Start of Available data
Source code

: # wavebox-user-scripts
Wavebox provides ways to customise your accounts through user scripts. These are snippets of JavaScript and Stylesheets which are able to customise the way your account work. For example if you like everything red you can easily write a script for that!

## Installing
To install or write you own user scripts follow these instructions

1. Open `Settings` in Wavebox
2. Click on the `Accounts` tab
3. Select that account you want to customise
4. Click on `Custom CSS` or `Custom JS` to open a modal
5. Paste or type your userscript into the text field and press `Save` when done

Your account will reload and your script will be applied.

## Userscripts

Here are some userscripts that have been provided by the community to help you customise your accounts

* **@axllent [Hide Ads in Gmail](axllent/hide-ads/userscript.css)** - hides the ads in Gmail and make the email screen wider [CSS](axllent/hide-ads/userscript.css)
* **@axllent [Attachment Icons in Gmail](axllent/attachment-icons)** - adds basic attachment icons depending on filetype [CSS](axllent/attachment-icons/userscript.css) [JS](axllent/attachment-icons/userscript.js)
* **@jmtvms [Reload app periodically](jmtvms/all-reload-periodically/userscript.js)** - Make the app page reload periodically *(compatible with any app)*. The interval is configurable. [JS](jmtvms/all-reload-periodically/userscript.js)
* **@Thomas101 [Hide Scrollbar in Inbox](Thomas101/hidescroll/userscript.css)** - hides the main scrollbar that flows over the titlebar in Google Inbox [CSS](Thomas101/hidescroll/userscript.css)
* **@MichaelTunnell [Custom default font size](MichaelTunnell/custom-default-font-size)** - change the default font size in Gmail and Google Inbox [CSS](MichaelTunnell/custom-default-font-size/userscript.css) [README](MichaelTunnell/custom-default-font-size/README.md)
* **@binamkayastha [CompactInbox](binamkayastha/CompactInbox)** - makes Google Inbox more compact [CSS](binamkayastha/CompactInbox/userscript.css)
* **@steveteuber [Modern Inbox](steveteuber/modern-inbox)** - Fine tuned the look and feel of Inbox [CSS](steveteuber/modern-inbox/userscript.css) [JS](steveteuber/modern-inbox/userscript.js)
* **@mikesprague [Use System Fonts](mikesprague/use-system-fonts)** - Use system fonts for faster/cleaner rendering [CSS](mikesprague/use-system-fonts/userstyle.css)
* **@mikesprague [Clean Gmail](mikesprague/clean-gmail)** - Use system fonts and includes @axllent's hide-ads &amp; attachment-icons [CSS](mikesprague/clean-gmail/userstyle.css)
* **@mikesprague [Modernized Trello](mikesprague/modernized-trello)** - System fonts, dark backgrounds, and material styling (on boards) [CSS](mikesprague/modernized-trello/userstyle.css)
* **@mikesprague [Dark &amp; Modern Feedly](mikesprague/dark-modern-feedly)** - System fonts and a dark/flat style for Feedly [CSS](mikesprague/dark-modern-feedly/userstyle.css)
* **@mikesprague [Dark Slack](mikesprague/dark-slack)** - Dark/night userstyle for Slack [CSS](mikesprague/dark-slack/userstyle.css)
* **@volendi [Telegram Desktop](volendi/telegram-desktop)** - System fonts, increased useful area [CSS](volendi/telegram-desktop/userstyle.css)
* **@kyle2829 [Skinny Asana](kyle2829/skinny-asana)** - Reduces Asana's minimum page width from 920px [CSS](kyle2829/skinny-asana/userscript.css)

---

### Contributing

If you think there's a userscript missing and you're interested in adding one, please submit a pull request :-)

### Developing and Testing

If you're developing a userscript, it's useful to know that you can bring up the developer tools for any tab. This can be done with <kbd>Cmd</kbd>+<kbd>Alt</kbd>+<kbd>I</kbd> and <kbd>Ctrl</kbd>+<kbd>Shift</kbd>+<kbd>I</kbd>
End of Available data
Start of Available data
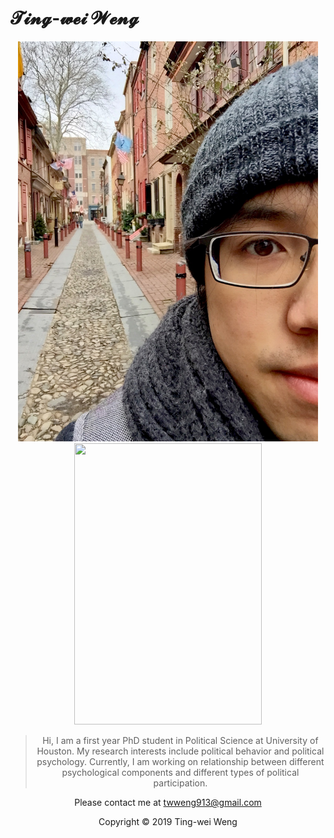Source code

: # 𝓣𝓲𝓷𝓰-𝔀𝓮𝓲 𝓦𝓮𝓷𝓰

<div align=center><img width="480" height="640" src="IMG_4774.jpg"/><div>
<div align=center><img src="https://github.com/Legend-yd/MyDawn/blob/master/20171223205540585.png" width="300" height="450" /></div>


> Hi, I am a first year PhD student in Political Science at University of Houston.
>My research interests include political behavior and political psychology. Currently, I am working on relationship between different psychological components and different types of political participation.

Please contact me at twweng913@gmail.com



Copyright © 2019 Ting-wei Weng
End of Available data
**Task statement:** Retype only the stretch of lines above starting at the one with "more compact [CSS](binamkayastha/CompactInbox/userscript.css)" and stopping at the one with "Gmail](mikesprague/clean-gmail)** - Use", exactly as written, with both kept.

**Exercise response:**
* **@binamkayastha [CompactInbox](binamkayastha/CompactInbox)** - makes Google Inbox more compact [CSS](binamkayastha/CompactInbox/userscript.css)
* **@steveteuber [Modern Inbox](steveteuber/modern-inbox)** - Fine tuned the look and feel of Inbox [CSS](steveteuber/modern-inbox/userscript.css) [JS](steveteuber/modern-inbox/userscript.js)
* **@mikesprague [Use System Fonts](mikesprague/use-system-fonts)** - Use system fonts for faster/cleaner rendering [CSS](mikesprague/use-system-fonts/userstyle.css)
* **@mikesprague [Clean Gmail](mikesprague/clean-gmail)** - Use system fonts and includes @axllent's hide-ads &amp; attachment-icons [CSS](mikesprague/clean-gmail/userstyle.css)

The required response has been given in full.